> What you need to do
Find the word "Show" in the records below. List each line containing it.

***** Data for review

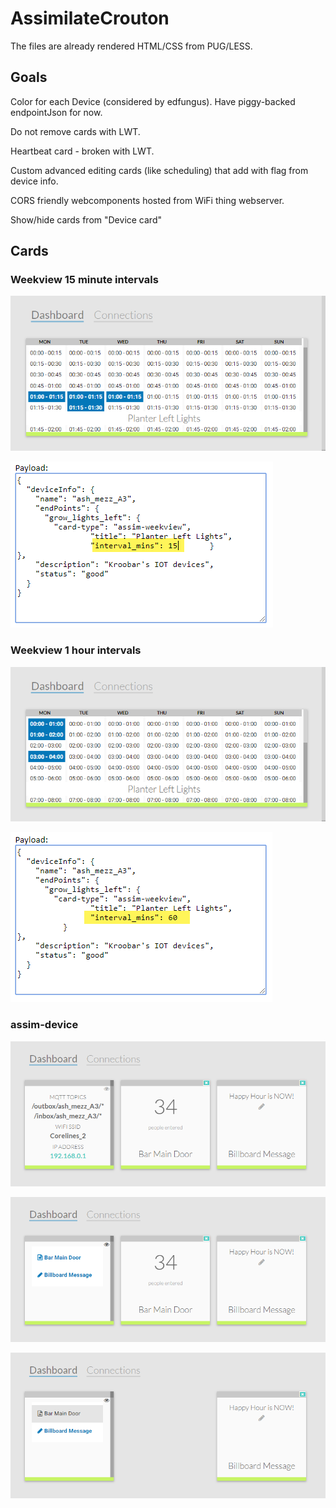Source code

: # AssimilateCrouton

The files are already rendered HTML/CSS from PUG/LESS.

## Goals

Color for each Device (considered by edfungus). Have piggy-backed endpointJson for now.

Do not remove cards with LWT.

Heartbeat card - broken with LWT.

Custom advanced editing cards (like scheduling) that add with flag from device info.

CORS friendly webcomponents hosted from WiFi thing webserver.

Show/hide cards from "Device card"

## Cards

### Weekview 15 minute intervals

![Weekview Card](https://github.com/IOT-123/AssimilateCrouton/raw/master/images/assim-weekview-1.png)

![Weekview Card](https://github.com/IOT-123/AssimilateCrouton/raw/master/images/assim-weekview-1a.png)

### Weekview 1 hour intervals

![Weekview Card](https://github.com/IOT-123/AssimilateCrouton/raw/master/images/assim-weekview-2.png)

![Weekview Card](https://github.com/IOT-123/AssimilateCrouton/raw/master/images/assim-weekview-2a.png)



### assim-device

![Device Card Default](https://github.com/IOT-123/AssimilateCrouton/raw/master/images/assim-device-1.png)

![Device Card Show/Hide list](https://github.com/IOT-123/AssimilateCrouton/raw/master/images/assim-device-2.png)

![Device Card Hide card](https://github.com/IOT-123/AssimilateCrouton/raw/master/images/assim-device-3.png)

**********

> Response box
Show/hide cards from "Device card"
![Device Card Show/Hide list](https://github.com/IOT-123/AssimilateCrouton/raw/master/images/assim-device-2.png)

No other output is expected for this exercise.